• **EXERCISE GOAL**: Pick out the lines below with "then" and list them.
━━ RECORDS SHOWN ━━
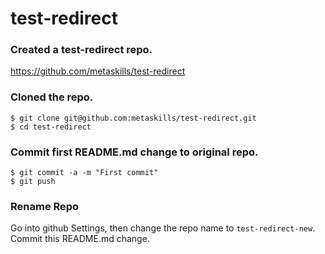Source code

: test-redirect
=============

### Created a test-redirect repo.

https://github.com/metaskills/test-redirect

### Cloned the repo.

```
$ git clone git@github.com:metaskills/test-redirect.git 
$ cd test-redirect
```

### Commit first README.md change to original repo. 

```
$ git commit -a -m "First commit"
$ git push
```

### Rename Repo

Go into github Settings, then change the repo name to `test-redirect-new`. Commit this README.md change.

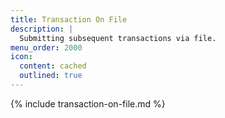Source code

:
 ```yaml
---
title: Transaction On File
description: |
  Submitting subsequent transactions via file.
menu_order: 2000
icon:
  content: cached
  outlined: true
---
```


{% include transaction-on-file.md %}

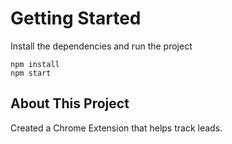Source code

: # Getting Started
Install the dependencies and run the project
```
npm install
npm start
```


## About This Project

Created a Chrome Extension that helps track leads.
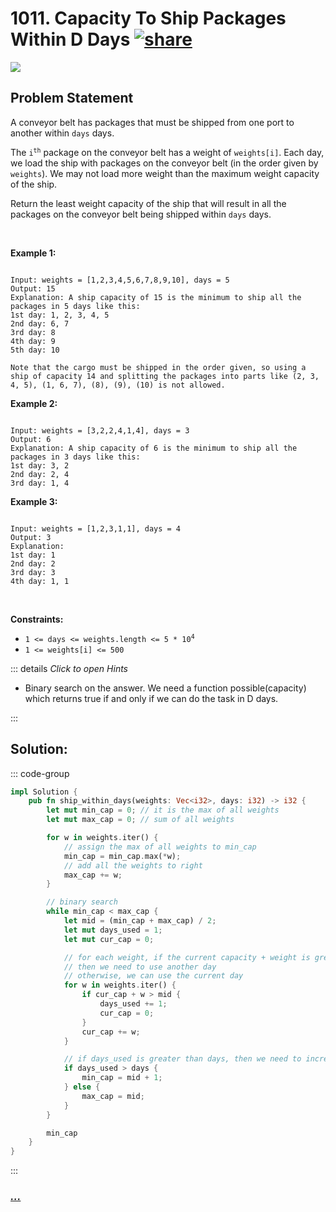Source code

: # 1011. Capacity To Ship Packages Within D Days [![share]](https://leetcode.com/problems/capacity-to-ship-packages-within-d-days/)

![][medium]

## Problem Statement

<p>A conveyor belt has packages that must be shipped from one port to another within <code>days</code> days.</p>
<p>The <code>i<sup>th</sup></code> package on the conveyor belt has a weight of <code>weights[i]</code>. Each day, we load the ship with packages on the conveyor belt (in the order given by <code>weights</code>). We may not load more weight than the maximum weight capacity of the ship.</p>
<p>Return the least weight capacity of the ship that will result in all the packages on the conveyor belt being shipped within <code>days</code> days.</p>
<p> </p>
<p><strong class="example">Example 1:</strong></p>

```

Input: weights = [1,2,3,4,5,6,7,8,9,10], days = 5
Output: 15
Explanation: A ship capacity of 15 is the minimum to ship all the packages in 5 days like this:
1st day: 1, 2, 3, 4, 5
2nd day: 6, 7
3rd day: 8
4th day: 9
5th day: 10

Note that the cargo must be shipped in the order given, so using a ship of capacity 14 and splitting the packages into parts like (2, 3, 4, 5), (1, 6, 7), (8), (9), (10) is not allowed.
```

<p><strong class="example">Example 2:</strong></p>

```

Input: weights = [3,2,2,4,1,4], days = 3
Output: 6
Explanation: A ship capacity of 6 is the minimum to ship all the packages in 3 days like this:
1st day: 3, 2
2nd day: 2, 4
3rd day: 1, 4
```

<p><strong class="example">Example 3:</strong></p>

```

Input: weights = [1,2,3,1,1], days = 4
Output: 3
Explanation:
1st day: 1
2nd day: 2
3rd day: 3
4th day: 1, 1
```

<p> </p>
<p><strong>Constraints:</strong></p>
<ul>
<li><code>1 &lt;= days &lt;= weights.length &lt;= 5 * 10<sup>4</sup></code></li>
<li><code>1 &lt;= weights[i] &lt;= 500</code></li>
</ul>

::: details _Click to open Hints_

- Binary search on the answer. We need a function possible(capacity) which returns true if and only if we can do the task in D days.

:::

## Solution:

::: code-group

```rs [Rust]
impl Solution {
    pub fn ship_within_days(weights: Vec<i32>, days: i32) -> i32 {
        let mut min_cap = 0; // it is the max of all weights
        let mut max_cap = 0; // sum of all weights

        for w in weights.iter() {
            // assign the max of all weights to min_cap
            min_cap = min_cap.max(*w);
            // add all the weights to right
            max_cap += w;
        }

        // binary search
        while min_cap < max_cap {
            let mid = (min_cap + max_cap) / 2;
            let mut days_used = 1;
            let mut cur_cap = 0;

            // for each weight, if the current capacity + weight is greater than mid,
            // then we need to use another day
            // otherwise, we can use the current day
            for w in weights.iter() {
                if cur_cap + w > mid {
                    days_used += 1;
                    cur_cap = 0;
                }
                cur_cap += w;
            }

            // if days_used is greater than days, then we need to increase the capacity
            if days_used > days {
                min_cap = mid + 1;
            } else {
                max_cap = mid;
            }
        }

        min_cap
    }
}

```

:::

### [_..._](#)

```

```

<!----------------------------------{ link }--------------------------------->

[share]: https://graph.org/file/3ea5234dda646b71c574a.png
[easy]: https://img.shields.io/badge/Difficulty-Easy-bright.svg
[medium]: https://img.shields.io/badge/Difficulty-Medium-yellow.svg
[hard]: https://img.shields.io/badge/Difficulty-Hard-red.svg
━━━
━━ RECORDS SHOWN ━━
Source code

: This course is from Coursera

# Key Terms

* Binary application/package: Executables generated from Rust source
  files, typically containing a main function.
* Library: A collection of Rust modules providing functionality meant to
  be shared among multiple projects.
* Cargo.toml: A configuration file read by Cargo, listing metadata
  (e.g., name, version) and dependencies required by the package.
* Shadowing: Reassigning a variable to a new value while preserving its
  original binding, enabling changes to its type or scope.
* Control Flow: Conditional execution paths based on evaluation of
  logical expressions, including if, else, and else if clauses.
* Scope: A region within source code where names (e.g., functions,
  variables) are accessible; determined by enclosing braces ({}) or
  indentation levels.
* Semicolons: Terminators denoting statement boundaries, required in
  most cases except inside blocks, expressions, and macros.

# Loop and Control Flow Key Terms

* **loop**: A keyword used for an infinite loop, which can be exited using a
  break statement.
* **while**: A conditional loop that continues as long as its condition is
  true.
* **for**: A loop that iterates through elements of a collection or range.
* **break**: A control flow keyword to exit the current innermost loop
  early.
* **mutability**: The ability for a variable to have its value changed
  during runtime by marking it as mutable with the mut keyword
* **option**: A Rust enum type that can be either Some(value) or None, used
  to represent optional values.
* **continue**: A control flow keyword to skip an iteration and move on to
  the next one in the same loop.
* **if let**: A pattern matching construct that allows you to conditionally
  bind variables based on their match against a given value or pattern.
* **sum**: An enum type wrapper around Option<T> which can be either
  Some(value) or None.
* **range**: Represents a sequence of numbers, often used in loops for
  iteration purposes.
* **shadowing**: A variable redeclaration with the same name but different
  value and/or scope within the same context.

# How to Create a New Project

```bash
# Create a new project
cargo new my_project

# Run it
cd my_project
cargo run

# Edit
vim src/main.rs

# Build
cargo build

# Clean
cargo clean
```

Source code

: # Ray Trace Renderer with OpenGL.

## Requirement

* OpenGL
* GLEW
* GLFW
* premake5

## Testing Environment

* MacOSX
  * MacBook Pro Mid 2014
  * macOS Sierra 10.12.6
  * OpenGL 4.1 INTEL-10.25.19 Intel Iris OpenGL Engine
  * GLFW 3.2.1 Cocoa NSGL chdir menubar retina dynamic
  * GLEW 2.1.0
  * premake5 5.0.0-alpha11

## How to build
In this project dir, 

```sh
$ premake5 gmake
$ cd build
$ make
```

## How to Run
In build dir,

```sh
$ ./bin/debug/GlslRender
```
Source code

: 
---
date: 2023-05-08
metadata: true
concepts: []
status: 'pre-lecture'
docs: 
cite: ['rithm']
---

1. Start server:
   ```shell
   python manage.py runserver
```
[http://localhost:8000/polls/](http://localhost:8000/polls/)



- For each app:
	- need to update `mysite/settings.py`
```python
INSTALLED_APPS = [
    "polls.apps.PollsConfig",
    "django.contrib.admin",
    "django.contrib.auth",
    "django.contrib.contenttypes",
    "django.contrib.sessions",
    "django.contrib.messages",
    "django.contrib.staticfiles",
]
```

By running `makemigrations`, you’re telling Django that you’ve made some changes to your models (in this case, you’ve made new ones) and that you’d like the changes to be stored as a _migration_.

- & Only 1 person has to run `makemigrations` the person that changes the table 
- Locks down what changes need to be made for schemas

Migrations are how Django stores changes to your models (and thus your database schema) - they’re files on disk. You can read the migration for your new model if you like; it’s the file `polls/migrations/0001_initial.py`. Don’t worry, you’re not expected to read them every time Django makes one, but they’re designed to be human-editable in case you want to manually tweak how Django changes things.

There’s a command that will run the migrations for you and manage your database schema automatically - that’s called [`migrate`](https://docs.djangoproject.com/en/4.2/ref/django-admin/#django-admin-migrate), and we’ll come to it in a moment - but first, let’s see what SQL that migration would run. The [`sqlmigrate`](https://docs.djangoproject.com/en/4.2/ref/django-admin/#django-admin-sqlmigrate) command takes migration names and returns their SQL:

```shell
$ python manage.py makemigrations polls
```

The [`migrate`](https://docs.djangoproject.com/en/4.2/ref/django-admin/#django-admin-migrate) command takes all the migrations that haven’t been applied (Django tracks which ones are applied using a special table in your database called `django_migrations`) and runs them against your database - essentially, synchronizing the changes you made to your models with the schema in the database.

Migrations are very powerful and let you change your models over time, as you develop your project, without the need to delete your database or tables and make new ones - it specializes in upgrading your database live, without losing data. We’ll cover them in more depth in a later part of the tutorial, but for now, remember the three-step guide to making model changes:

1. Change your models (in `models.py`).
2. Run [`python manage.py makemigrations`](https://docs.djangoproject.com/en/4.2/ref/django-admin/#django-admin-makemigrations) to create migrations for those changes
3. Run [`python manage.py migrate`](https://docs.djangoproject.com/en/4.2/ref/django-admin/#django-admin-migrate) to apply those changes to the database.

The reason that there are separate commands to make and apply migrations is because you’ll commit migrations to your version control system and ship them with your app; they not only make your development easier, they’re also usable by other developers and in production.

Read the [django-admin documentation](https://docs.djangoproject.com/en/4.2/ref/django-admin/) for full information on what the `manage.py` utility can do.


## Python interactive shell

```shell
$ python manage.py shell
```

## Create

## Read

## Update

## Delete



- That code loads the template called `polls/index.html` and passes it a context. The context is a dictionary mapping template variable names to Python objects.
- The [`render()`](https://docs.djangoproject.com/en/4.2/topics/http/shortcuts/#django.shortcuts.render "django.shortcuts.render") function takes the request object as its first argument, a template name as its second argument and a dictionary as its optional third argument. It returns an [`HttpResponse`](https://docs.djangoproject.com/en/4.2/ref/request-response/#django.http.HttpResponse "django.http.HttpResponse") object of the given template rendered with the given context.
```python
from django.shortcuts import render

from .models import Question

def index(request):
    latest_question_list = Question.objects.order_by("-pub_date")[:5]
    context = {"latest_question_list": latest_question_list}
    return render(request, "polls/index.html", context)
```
━━━
• **ANSWER BOX**:
Go into github Settings, then change the repo name to `test-redirect-new`. Commit this README.md change.
            // then we need to use another day
            // if days_used is greater than days, then we need to increase the capacity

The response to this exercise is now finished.